▶ _What you need to do_
In the records that come next, find every line with "widehat". Return those lines.

▶ _Data in this exercise_
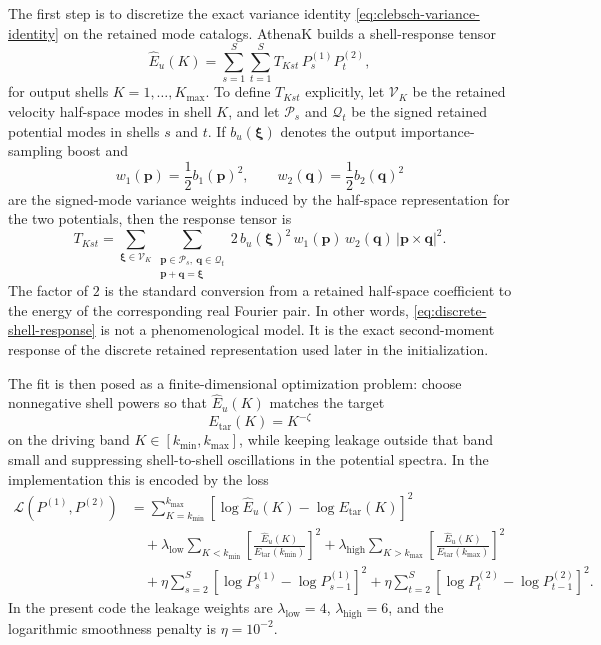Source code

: \documentclass[11pt]{article}
\newcommand{\pp}{\mathbf{p}}
\newcommand{\qq}{\mathbf{q}}
\newcommand{\xii}{\boldsymbol{\xi}}
\begin{document}
The first step is to discretize the exact variance identity \eqref{eq:clebsch-variance-identity} on the retained mode catalogs. AthenaK builds a shell-response tensor
\begin{equation}
\widehat{E}_u(K)
=
\sum_{s=1}^{S}\sum_{t=1}^{S}
T_{Kst}\,P_s^{(1)}P_t^{(2)},
\label{eq:discrete-shell-response}
\end{equation}
for output shells $K=1,\dots,K_{\max}$. To define $T_{Kst}$ explicitly, let $\mathcal{V}_K$ be the retained velocity half-space modes in shell $K$, and let $\mathcal{P}_s$ and $\mathcal{Q}_t$ be the signed retained potential modes in shells $s$ and $t$. If $b_u(\xii)$ denotes the output importance-sampling boost and
\begin{equation}
w_1(\pp)=\frac{1}{2}b_1(\pp)^2,
\qquad
w_2(\qq)=\frac{1}{2}b_2(\qq)^2
\end{equation}
are the signed-mode variance weights induced by the half-space representation for the two potentials, then the response tensor is
\begin{equation}
T_{Kst}
=
\sum_{\xii\in\mathcal{V}_K}
\sum_{\substack{\pp\in\mathcal{P}_s,\ \qq\in\mathcal{Q}_t\\ \pp+\qq=\xii}}
2\,b_u(\xii)^2\,w_1(\pp)\,w_2(\qq)\,|\pp\times\qq|^2.
\label{eq:TKst-definition}
\end{equation}
The factor of $2$ is the standard conversion from a retained half-space coefficient to the energy of the corresponding real Fourier pair. In other words, \eqref{eq:discrete-shell-response} is not a phenomenological model. It is the exact second-moment response of the discrete retained representation used later in the initialization.

The fit is then posed as a finite-dimensional optimization problem: choose nonnegative shell powers so that $\widehat{E}_u(K)$ matches the target
\begin{equation}
E_{\mathrm{tar}}(K) = K^{-\zeta}
\end{equation}
on the driving band $K\in[k_{\min},k_{\max}]$, while keeping leakage outside that band small and suppressing shell-to-shell oscillations in the potential spectra. In the implementation this is encoded by the loss
\begin{align}
\mathcal{L}(P^{(1)},P^{(2)}) &=
\sum_{K=k_{\min}}^{k_{\max}}
\left[\log \widehat{E}_u(K)-\log E_{\mathrm{tar}}(K)\right]^2
\nonumber\\
&\quad
+ \lambda_{\mathrm{low}}
\sum_{K<k_{\min}}
\left[\frac{\widehat{E}_u(K)}{E_{\mathrm{tar}}(k_{\min})}\right]^2
+ \lambda_{\mathrm{high}}
\sum_{K>k_{\max}}
\left[\frac{\widehat{E}_u(K)}{E_{\mathrm{tar}}(k_{\max})}\right]^2
\nonumber\\
&\quad
+ \eta\sum_{s=2}^{S}
\left[\log P_s^{(1)}-\log P_{s-1}^{(1)}\right]^2
+ \eta\sum_{t=2}^{S}
\left[\log P_t^{(2)}-\log P_{t-1}^{(2)}\right]^2.
\label{eq:clebsch-loss}
\end{align}
In the present code the leakage weights are $\lambda_{\mathrm{low}}=4$, $\lambda_{\mathrm{high}}=6$, and the logarithmic smoothness penalty is $\eta=10^{-2}$.
\end{document}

▶ _Result_
\widehat{E}_u(K)
The fit is then posed as a finite-dimensional optimization problem: choose nonnegative shell powers so that $\widehat{E}_u(K)$ matches the target
\left[\log \widehat{E}_u(K)-\log E_{\mathrm{tar}}(K)\right]^2
\left[\frac{\widehat{E}_u(K)}{E_{\mathrm{tar}}(k_{\min})}\right]^2
\left[\frac{\widehat{E}_u(K)}{E_{\mathrm{tar}}(k_{\max})}\right]^2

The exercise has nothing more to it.